Start of Supplied material

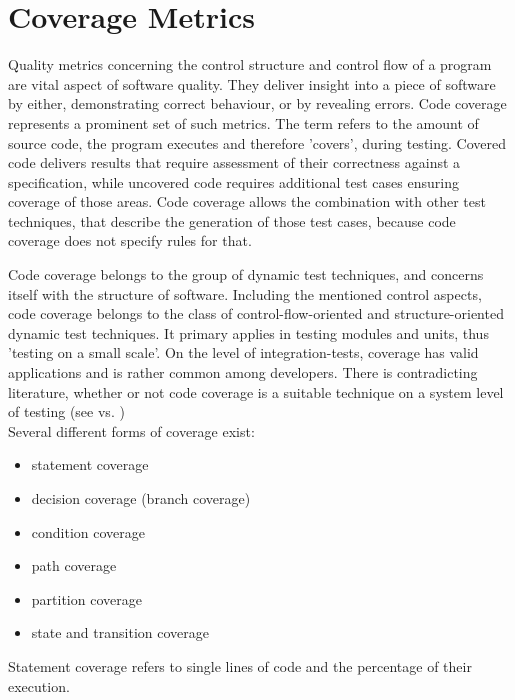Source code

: 	

	
	\section{Coverage Metrics}
	Quality metrics concerning the control structure and control flow of a program are vital aspect of software quality. They deliver insight into a piece of software by either, demonstrating correct behaviour, or by revealing errors. Code coverage represents a prominent set of such metrics. The term refers to the amount of source code, the program executes and therefore 'covers', during testing. Covered code delivers results that require assessment of their correctness against a specification, while uncovered code requires additional test cases ensuring coverage of those areas. Code coverage allows the combination with other test techniques, that describe the generation of those test cases, because code coverage does not specify rules for that.

	Code coverage belongs to the group of dynamic test techniques, and concerns itself with the structure of software. Including the mentioned control aspects, code coverage belongs to the class of control-flow-oriented and structure-oriented dynamic test techniques. It primary applies in testing modules and units, thus 'testing on a small scale'. On the level of integration-tests, coverage has valid applications and is rather common among developers. There is contradicting literature, whether or not code coverage is a suitable technique on a system level of testing (see \cite{Tian2005} vs. \cite{Liggesmeyer2002} ) \\
 	
	Several different forms of coverage exist:
	\begin{itemize} \setlength\itemsep{1px}
	\item statement coverage
	\item decision coverage (branch coverage)
	\item condition coverage
	\item path coverage
	\item partition coverage
	\item state and transition coverage
	\end{itemize}
	
	Statement coverage refers to single lines of code and the percentage of their execution.
	
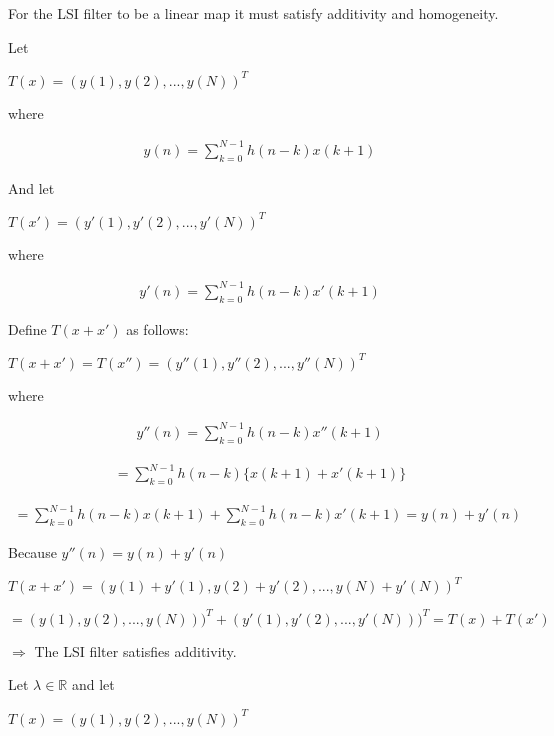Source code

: \documentclass[fleqn]{article}
\begin{document}
\begin{enumerate}[nolistsep]
\begin{enumerate}
				For the LSI filter to be a linear map it must satisfy additivity and homogeneity.
			
				Let
			
				$T(x) = (y(1), y(2), ..., y(N))^T$
				
				where
				
				\begin{align*}
					y(n) = \sum_{k=0}^{N-1}{h(n-k)x(k+1)}
				\end{align*}
				
				And let
				
				$T(x') = (y'(1), y'(2), ..., y'(N))^T$
				
				where
				
				\begin{align*}
					y'(n) = \sum_{k=0}^{N-1}{h(n-k)x'(k+1)}
				\end{align*}
				
				Define $T(x + x')$ as follows:
				
				$T(x + x') = T(x'') = (y''(1), y''(2), ..., y''(N))^T$
				
				where
				
				\begin{align*}
					y''(n) = \sum_{k=0}^{N-1}{h(n-k)x''(k+1)}
				\end{align*}
				
				\vspace{-12pt}
				
				\begin{align*}
					= \sum_{k=0}^{N-1}{h(n-k)\{x(k+1) + x'(k+1)\}}
				\end{align*}
				
				\vspace{-12pt}
				
				\begin{align*}
					= \sum_{k=0}^{N-1}{h(n-k)x(k+1)} + \sum_{k=0}^{N-1}{h(n-k)x'(k+1)} = y(n) + y'(n)
				\end{align*}
				
				Because $y''(n) = y(n) + y'(n)$
				
				$T(x + x') = (y(1) + y'(1), y(2) + y'(2), ..., y(N) + y'(N))^T$
				
				$ = (y(1), y(2), ..., y(N)))^T + (y'(1), y'(2), ..., y'(N)))^T = T(x) + T(x')$
				
				$\Rightarrow$ The LSI filter satisfies additivity.
			
				Let $\lambda \in \mathbb{R}$ and let
				
				$T(x) = (y(1), y(2), ..., y(N))^T$
				

\end{enumerate}
\end{enumerate}
\end{document}
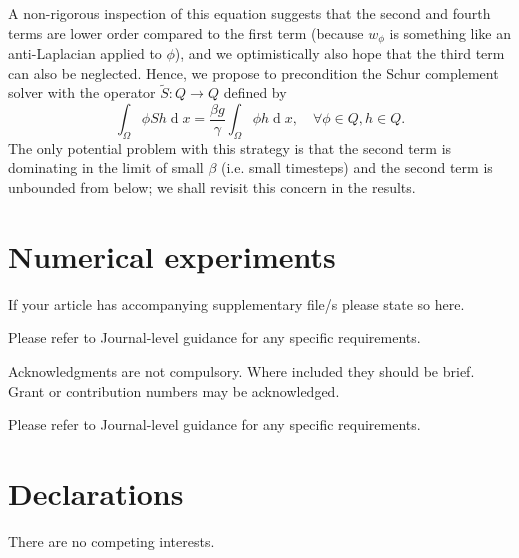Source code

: \documentclass[pdflatex,sn-mathphys]{sn-jnl}%
\theoremstyle{thmstyleone}%
\theoremstyle{thmstyletwo}%
\theoremstyle{thmstylethree}%
\DeclareMathOperator{\diff}{d}
\begin{document}
A non-rigorous inspection of this equation suggests that the second
and fourth terms are lower order compared to the first term (because
$w_\phi$ is something like an anti-Laplacian applied to $\phi$), and
we optimistically also hope that the third term can also be
neglected. Hence, we propose to precondition the Schur complement
solver with the operator $\tilde{S}:Q\to Q$ defined by
\begin{equation}
  \int_\Omega \phi Sh \diff x = \frac{\beta g}{\gamma}\int_\Omega
  \phi h \diff x, \quad \forall \phi \in Q, h \in Q.
\end{equation}
The only potential problem with this strategy is that the
second term is dominating in the limit of small $\beta$ (i.e. small
timesteps) and the second term is unbounded from below; we shall
revisit this concern in the results.


\section{Numerical experiments}\label{sec:numerics}

\backmatter


If your article has accompanying supplementary file/s please state so here. 

Please refer to Journal-level guidance for any specific requirements.


Acknowledgments are not compulsory. Where included they should be brief. Grant or contribution numbers may be acknowledged.

Please refer to Journal-level guidance for any specific requirements.

\section*{Declarations}

There are no competing interests.


\end{document}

End of Supplied material

**Assigned task**: Wherever the word "this" occurs in the data, copy that whole line.

**Answer to the problem**:
A non-rigorous inspection of this equation suggests that the second
The only potential problem with this strategy is that the
revisit this concern in the results.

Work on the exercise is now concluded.